First, the glut. Why are there so many wings? The problem here stems from the same imbalance that emptied toilet paper aisles. Most people don’t get their wing fix at home. They chow down at bars and restaurants, usually in front of TV sports. Suppliers were “locked and loaded” for March Madness. But now we’re all cooped up at home. Restaurants, bars, and even March Madness itself have all gone dark. Demand for the tasty snack has plummeted. The wholesale price of wings has dropped over 20%, from $1.60 to $1.25 per pound. And commercial packaging won’t fly for home kitchens.
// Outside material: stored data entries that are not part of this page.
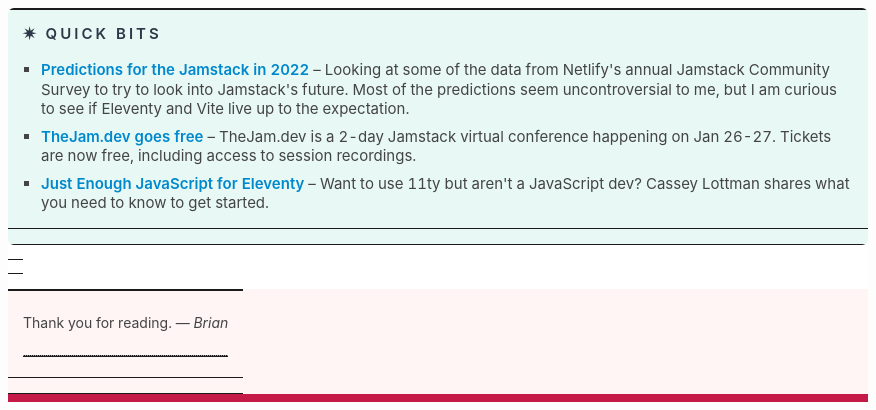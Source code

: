<table width="100%" cellpadding="0" cellspacing="0" class="el-subtable " style="background-color: #e8f9f5; margin-top: 15px; border-radius: 6px; mso-table-lspace: 0pt; mso-table-rspace: 0pt; border-collapse: collapse;"><tr><td style="font-family: -apple-system,BlinkMacSystemFont,Helvetica,sans-serif; font-size: 15px; line-height: 1.55em; mso-table-lspace: 0pt; mso-table-rspace: 0pt; border-collapse: collapse; padding: 0px;">

<table width="100%" cellpadding="0" cellspacing="0" class="content el-content " style="color: #444; mso-table-lspace: 0pt; mso-table-rspace: 0pt; border-collapse: collapse; margin-top: 0 !important;"><tr><td style="font-family: -apple-system,BlinkMacSystemFont,Helvetica,sans-serif; font-size: 15px; line-height: 1.55em; mso-table-lspace: 0pt; mso-table-rspace: 0pt; border-collapse: collapse; padding: 0px 15px;">
<p class="subhead" style="margin-top: 0.8em; margin-bottom: 0.8em; text-transform: uppercase; color: #2D3748; letter-spacing: 3px; font-weight: 600;">✷ Quick Bits</p>
   <ul class="nogap" style="margin-left: 0; padding-left: 18px; list-style-type: circle;">
<li style="margin-bottom: 8px; line-height: 1.3em; list-style-type: square;">
<a href="https://thenewstack.io/predictions-for-the-jamstack-in-2022/" style="text-decoration: none; color: #0088cc; font-weight: 600;">Predictions for the Jamstack in 2022</a> – Looking at some of the data from Netlify's annual Jamstack Community Survey to try to look into Jamstack's future. Most of the predictions seem uncontroversial to me, but I am curious to see if Eleventy and Vite live up to the expectation.</li>
<li style="margin-bottom: 8px; line-height: 1.3em; list-style-type: square;">
<a href="https://thejam.dev" style="text-decoration: none; color: #0088cc; font-weight: 600;">TheJam.dev goes free</a> – TheJam.dev is a 2-day Jamstack virtual conference happening on Jan 26-27. Tickets are now free, including access to session recordings.</li>
<li style="margin-bottom: 8px; line-height: 1.3em; list-style-type: square;">
<a href="https://www.cassey.dev/posts/2021-12-25-just-enough-javascript-11ty/?s=09" style="text-decoration: none; color: #0088cc; font-weight: 600;">Just Enough JavaScript for Eleventy</a> – Want to use 11ty but aren't a JavaScript dev? Cassey Lottman shares what you need to know to get started.</li>
</ul>
</td></tr></table>
</td></tr></table>
<table width="100%" cellpadding="0" cellspacing="0" style="mso-table-lspace: 0pt; mso-table-rspace: 0pt; border-collapse: collapse;"><tr><td style="height: 8px; font-family: -apple-system,BlinkMacSystemFont,Helvetica,sans-serif; font-size: 15px; line-height: 1.55em; mso-table-lspace: 0pt; mso-table-rspace: 0pt; border-collapse: collapse;"></td></tr></table>
<table width="100%" cellpadding="0" cellspacing="0" class="el-subtable " style="margin-top: 15px; background-color: #FFF5F5; border-bottom-width: 8px; border-bottom-color: #c51a47; border-bottom-style: solid; color: #2D3748; margin-bottom: 10px; mso-table-lspace: 0pt; mso-table-rspace: 0pt; border-collapse: collapse;"><tr><td style="font-family: -apple-system,BlinkMacSystemFont,Helvetica,sans-serif; font-size: 15px; line-height: 1.55em; mso-table-lspace: 0pt; mso-table-rspace: 0pt; border-collapse: collapse; padding: 0px;">

<table width="100%" cellpadding="0" cellspacing="0" class="content el-content " style="color: #444; mso-table-lspace: 0pt; mso-table-rspace: 0pt; border-collapse: collapse; margin-top: 0 !important;"><tr><td style="font-family: -apple-system,BlinkMacSystemFont,Helvetica,sans-serif; font-size: 15px; line-height: 1.55em; mso-table-lspace: 0pt; mso-table-rspace: 0pt; border-collapse: collapse; padding: 0px 15px;">
<div class="outro" style="font-size: 14px; margin: 20px 0 10px;">
<p style="margin-top: 0.8em; margin-bottom: 0.8em;">Thank you for reading. — <em>Brian</em></p>
  
  <hr style="border-top-width: 1px; border-top-color: #999999; margin: 20px 0; border-style: dotted none none;">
(While we’re on the topic, and don’t get us started on so-called “boneless” wings. There’s no such thing as a boneless wing. It’s just something menu planners hatched up so grownups wouldn’t be embarrassed ordering chicken nuggets. As if there’s something wrong with chicken nuggets to begin with. Also, do you dip your wings in blue cheese? Or do you prefer ranch dressing because you think blue cheese smells like feet?)
Now for the tax. After World War II, “factory farming” turned chicken, which had been a delicacy in Europe, into a staple. We were producing enough of it here to satisfy demand in Europe, too. But overseas governments naturally wanted to protect their own farmers. So, in 1961, Germany and France slapped a tariff on American chicken. Deep-fried diplomacy failed to resolve the dispute, dubbed the “chicken war.” In 1964, President Johnson retaliated with a 25% tariff on imported chicken — and, among other things, light trucks and vans. (Definitely not chicken feed!)
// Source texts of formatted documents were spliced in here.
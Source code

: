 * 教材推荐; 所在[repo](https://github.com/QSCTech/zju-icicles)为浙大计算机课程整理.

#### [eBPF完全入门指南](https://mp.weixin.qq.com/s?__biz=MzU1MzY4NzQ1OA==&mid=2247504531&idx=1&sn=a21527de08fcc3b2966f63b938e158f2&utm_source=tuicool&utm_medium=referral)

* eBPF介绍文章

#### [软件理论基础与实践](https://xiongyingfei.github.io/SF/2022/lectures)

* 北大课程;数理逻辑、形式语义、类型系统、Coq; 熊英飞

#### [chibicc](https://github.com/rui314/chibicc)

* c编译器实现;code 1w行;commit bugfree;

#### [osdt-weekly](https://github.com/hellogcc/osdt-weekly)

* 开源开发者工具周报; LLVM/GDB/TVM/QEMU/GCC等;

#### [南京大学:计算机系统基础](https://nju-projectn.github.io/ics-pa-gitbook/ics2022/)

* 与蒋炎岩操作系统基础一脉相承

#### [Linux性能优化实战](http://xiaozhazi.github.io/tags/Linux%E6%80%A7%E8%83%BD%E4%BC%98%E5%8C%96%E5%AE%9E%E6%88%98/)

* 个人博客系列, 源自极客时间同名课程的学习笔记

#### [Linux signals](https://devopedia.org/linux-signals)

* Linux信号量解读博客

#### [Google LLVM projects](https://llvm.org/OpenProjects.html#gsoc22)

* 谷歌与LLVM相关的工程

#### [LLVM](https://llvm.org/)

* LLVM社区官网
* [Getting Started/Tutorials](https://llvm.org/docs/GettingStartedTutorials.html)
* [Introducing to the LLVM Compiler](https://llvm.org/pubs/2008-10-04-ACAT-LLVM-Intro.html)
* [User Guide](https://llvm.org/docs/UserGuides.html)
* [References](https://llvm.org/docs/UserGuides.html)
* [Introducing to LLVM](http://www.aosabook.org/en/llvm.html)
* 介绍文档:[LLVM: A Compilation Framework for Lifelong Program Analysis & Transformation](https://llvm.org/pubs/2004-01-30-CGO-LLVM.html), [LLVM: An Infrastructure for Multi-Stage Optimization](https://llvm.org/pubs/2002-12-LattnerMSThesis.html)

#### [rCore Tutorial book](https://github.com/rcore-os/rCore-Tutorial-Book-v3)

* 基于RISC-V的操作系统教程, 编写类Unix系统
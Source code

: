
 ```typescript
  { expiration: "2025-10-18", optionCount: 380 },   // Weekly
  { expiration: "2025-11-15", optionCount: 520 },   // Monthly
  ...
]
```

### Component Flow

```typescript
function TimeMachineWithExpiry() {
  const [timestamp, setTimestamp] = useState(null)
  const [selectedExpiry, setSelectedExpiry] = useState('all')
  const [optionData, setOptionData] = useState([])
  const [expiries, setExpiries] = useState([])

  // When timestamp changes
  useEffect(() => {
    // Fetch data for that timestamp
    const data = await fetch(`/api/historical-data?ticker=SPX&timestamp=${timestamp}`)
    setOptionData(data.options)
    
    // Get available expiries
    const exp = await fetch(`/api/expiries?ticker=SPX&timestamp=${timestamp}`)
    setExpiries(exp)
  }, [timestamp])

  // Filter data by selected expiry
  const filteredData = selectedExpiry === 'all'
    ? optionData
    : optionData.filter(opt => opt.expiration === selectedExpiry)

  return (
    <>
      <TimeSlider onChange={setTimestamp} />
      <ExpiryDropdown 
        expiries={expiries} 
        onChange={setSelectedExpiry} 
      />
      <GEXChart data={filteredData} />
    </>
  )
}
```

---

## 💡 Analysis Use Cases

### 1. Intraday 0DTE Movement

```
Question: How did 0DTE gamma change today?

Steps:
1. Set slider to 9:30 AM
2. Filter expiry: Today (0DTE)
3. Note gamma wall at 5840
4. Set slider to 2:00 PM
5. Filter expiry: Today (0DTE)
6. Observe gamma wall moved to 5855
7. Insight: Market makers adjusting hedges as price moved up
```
Of course, just like every party has a pooper, every tax has a loophole. (In trade, it’s called “tariff engineering.”) In 1972, Ford and Chevy realized they could import foreign-built trucks with no cargo bed or box at a 4% tariff, then finish the vehicles here to avoid the remaining 21%. (Jimmy Carter closed that loophole in 1980.) Today, Ford imports Transit Connect vans from Turkey with rear seats to avoid the tax, then strips them out before sale. Mercedes imports parts for its Sprinter vans to assemble in South Carolina, then sells the final product as “made in America.”
That same tariff is still in effect, 55 years later. Donald Trump, never one to walk on eggshells, has even tweeted praise for it, arguing that if we had it in place on passenger cars, General Motors wouldn’t have had to close factories in 2018. (Right now it may not matter, considering coronavirus has run new car sales off the road along with chicken wings.)
Today it looks like most of the excess wings will wind up frozen for a day, hopefully not too far away, when they can be served at your favorite local pub. Until then, we’ll be keeping an eye out for any sort of tax planning developments to help ease your way through the crisis!